This report shows the exponential distribution of averages of 40 exponentials from a thousand simulations in order to compare them with the Central Limit Theorem. I illustrate the properties of the distribution of the mean of 40 exponentials by:
set.seed(459)
# create 1000 randomly generated means for the exponential distribution with lambda as rate.
# The exponential distribution is simulated in R with rexp(n, lambda) where lambda is the rate parameter and equal to 0.2. The mean of exponential distribution is 1/lambda and the standard deviation is also 1/lambda.
lambda=.2
mymean=1/lambda
mysd=1/lambda
n=40
data = NULL
for (i in 1 : 1000) data = c(data, mean(rexp(n, lambda)))

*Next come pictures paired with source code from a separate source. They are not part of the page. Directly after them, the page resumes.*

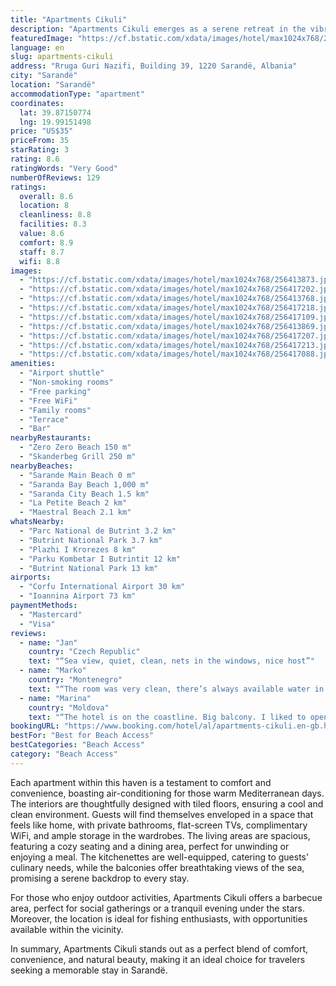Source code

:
 ```yaml
---
title: "Apartments Cikuli"
description: "Apartments Cikuli emerges as a serene retreat in the vibrant city of Sarandë, located just a short distance of 2."
featuredImage: "https://cf.bstatic.com/xdata/images/hotel/max1024x768/256413873.jpg?k=855591fad8ffbb05814b74a712aac9358e1dfd9cc9e6ff28f40271706d15bebc&o=&hp=1"
language: en
slug: apartments-cikuli
address: "Rruga Guri Nazifi, Building 39, 1220 Sarandë, Albania"
city: "Sarandë"
location: "Sarandë"
accommodationType: "apartment"
coordinates:
  lat: 39.87150774
  lng: 19.99151498
price: "US$35"
priceFrom: 35
starRating: 3
rating: 8.6
ratingWords: "Very Good"
numberOfReviews: 129
ratings:
  overall: 8.6
  location: 8
  cleanliness: 8.8
  facilities: 8.3
  value: 8.6
  comfort: 8.9
  staff: 8.7
  wifi: 8.8
images:
  - "https://cf.bstatic.com/xdata/images/hotel/max1024x768/256413873.jpg?k=855591fad8ffbb05814b74a712aac9358e1dfd9cc9e6ff28f40271706d15bebc&o=&hp=1"
  - "https://cf.bstatic.com/xdata/images/hotel/max1024x768/256417202.jpg?k=9f18da4324c05760a1b6334a4fc72967b7a1cec3bbddec023ef6e055bd169b74&o=&hp=1"
  - "https://cf.bstatic.com/xdata/images/hotel/max1024x768/256413768.jpg?k=c9631842be09e6e5004b5ed3e0486f02967485fe519daa01d23a38b2f6c1205c&o=&hp=1"
  - "https://cf.bstatic.com/xdata/images/hotel/max1024x768/256417218.jpg?k=49aebf1680939c390e2a085c509d0f179941c612a6b0b95f741e706399d186ed&o=&hp=1"
  - "https://cf.bstatic.com/xdata/images/hotel/max1024x768/256417109.jpg?k=31305e9d2886dcbcef96fdd442ffbb1ba7245f25acf00d11efc8d7a2851eef72&o=&hp=1"
  - "https://cf.bstatic.com/xdata/images/hotel/max1024x768/256413869.jpg?k=ac417474e77455e058a55d53072dde42db28354b08212e070069cf35aba8c242&o=&hp=1"
  - "https://cf.bstatic.com/xdata/images/hotel/max1024x768/256417207.jpg?k=fdd5f8e622e1bd1c7f7cae682ae0797ea65c0c4c5ede86e93d70ef1ac753cb99&o=&hp=1"
  - "https://cf.bstatic.com/xdata/images/hotel/max1024x768/256417213.jpg?k=912884b8c4f954d62dc09c4f94a426854874847c01f23ea586817d3c45b32403&o=&hp=1"
  - "https://cf.bstatic.com/xdata/images/hotel/max1024x768/256417088.jpg?k=c847d773702e7204327561a2c774e2bdf1c5dc8c7a17684116b0848b69cf03a7&o=&hp=1"
amenities:
  - "Airport shuttle"
  - "Non-smoking rooms"
  - "Free parking"
  - "Free WiFi"
  - "Family rooms"
  - "Terrace"
  - "Bar"
nearbyRestaurants:
  - "Zero Zero Beach 150 m"
  - "Skanderbeg Grill 250 m"
nearbyBeaches:
  - "Sarande Main Beach 0 m"
  - "Saranda Bay Beach 1,000 m"
  - "Saranda City Beach 1.5 km"
  - "La Petite Beach 2 km"
  - "Maestral Beach 2.1 km"
whatsNearby:
  - "Parc National de Butrint 3.2 km"
  - "Butrint National Park 3.7 km"
  - "Plazhi I Krorezes 8 km"
  - "Parku Kombetar I Butrintit 12 km"
  - "Butrint National Park 13 km"
airports:
  - "Corfu International Airport 30 km"
  - "Ioannina Airport 73 km"
paymentMethods:
  - "Mastercard"
  - "Visa"
reviews:
  - name: "Jan"
    country: "Czech Republic"
    text: "“Sea view, quiet, clean, nets in the windows, nice host”"
  - name: "Marko"
    country: "Montenegro"
    text: "“The room was very clean, there’s always available water in the bathroom to take a shower, AC, beautiful view from the balcony. Staff is so kind, especially the lady we were in touch with over the phone, she was so kind and always available for us.”"
  - name: "Marina"
    country: "Moldova"
    text: "“The hotel is on the coastline. Big balcony. I liked to open my eyes in the morning watching the sea. Kitchen is good equipped. There are fresh fish market and restaurants near the apartments.”"
bookingURL: "https://www.booking.com/hotel/al/apartments-cikuli.en-gb.html?aid=8035640"
bestFor: "Best for Beach Access"
bestCategories: "Beach Access"
category: "Beach Access"
---
```


Each apartment within this haven is a testament to comfort and convenience, boasting air-conditioning for those warm Mediterranean days. The interiors are thoughtfully designed with tiled floors, ensuring a cool and clean environment. Guests will find themselves enveloped in a space that feels like home, with private bathrooms, flat-screen TVs, complimentary WiFi, and ample storage in the wardrobes. The living areas are spacious, featuring a cozy seating and a dining area, perfect for unwinding or enjoying a meal. The kitchenettes are well-equipped, catering to guests' culinary needs, while the balconies offer breathtaking views of the sea, promising a serene backdrop to every stay.

For those who enjoy outdoor activities, Apartments Cikuli offers a barbecue area, perfect for social gatherings or a tranquil evening under the stars. Moreover, the location is ideal for fishing enthusiasts, with opportunities available within the vicinity.

In summary, Apartments Cikuli stands out as a perfect blend of comfort, convenience, and natural beauty, making it an ideal choice for travelers seeking a memorable stay in Sarandë.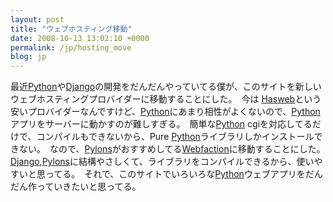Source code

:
 ```yaml
---
layout: post
title: "ウェブホスティング移動"
date: 2008-10-13 13:02:10 +0000
permalink: /jp/hosting_move
blog: jp
---
```


<p>最近<a href="http://www.python.org/" title="Python">Python</a>や<a href="http://www.djangoproject.com/" title="Django">Django</a>の開発をだんだんやっていてる僕が、このサイトを新しいウェブホスティングプロバイダーに移動することにした。　今は <a href="http://www.hasweb.com/" title="Hasweb">Hasweb</a>という安いプロバイダーなんですけど、<a href="http://www.python.org/" title="Python">Python</a>にあまり相性がよくないので、<a href="http://www.python.org/" title="Python">Python</a>アプリをサーバーに動かすのが難しすぎる。　簡単な<a href="http://www.python.org/" title="Python">Python</a> cgiを対応してるだけで、コンパイルもできないから、Pure <a href="http://www.python.org/" title="Python">Python</a>ライブラリしかインストールできない。　なので、<a href="http://pylonshq.com/" title="Pylons">Pylons</a>がおすすめしてる<a href="http://www.webfaction.com/" title="Webfaction">Webfaction</a>に移動することにした。 <a href="http://www.djangoproject.com/" title="Django">Django</a>,<a href="http://pylonshq.com/" title="Pylons">Pylons</a>に結構やさしくて、ライブラリをコンパイルできるから、使いやすいと思ってる。　それで、このサイトでいろいろな<a href="http://www.python.org/" title="Python">Python</a>ウェブアプリをだんだん作っていきたいと思ってる。</p>
<div class="sharethis">
        <script type="text/javascript" language="javascript">
          SHARETHIS.addEntry( {
            title : 'ウェブホスティング移動',
              url   : 'http://www.ianlewis.org/jp/hosting_move'}, 
            { button: true }
          ) ;
        </script></div>

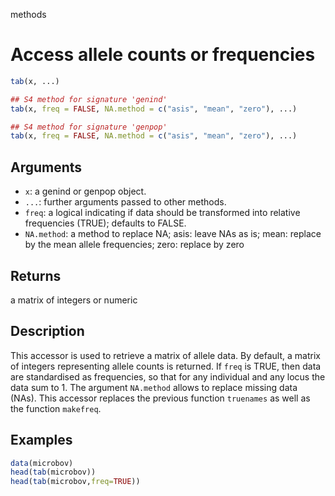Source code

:  methods

# Access allele counts or frequencies

```r
tab(x, ...)

## S4 method for signature 'genind'
tab(x, freq = FALSE, NA.method = c("asis", "mean", "zero"), ...)

## S4 method for signature 'genpop'
tab(x, freq = FALSE, NA.method = c("asis", "mean", "zero"), ...)
```

## Arguments

- `x`: a genind or genpop object.
- `...`: further arguments passed to other methods.
- `freq`: a logical indicating if data should be transformed into relative frequencies (TRUE); defaults to FALSE.
- `NA.method`: a method to replace NA; asis: leave NAs as is; mean: replace by the mean allele frequencies; zero: replace by zero

## Returns

a matrix of integers or numeric

## Description

This accessor is used to retrieve a matrix of allele data. By default, a matrix of integers representing allele counts is returned. If `freq` is TRUE, then data are standardised as frequencies, so that for any individual and any locus the data sum to 1. The argument `NA.method` allows to replace missing data (NAs). This accessor replaces the previous function `truenames` as well as the function `makefreq`.

## Examples

```r
data(microbov)
head(tab(microbov))
head(tab(microbov,freq=TRUE))
```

summary(data) #mean is just below mymean of 1/lambda=5
## Min. 1st Qu. Median Mean 3rd Qu. Max.
## 2.792 4.427 4.923 4.981 5.477 7.717
The simulated mean is close to the theoretical mean of 5.
#compare Theoretical Mean to Simulated Mean
theoretical_mean <- 1/lambda
print (paste("Theoretical Mean Distribution = ", theoretical_mean))
## [1] "Theoretical Mean Distribution = 5"
print (paste("Simulated Mean Distribution = ", mean(data)))
## [1] "Simulated Mean Distribution = 4.98131322933715"
The simulated variance is close to the theoretical variance of 0.625. Performing a t-test results in t=2261.7 and fail to reject the null hypotheis that true difference in means of variances equal zero.
#compare Theoretical Variance to Simulated Variance
theoretical_variance <- (1/lambda)^2/n;
print (paste("Theoretical Variance = ", theoretical_variance))
## [1] "Theoretical Variance = 0.625"
print (paste("Simulated Variance = ", var(data)))
## [1] "Simulated Variance = 0.628150010288495"
# Fail to reject null hypothesis that true difference in means=0
t.test(x=c(var(data), var(data)+.00001), y=c(theoretical_variance,theoretical_variance+.00001))
##
## Welch Two Sample t-test
##
## data: c(var(data), var(data) + 1e-05) and c(theoretical_variance, theoretical_variance + 1e-05)
## t = 445.48, df = 2, p-value = 5.039e-06
## alternative hypothesis: true difference in means is not equal to 0
## 95 percent confidence interval:
## 0.003119586 0.003180435
## sample estimates:
## mean of x mean of y
## 0.628155 0.625005
The histgram shows the distribution of simulated means closely follows the normal curve (overlaid in blue). The Normal Q-Q Plot shows evidence of normality.
hist(data, density=25, breaks=20, prob=TRUE, xlab="Means", main="Distribution of Simulated Means with Normal Curve Overlay")
curve(dnorm(x, mean=mean(data), sd=sd(data)),
col="blue", lwd=2, add=TRUE, yaxt="n")
abline(v=5, col="red", lwd=4)
qqnorm(data); qqline(data) #shows normality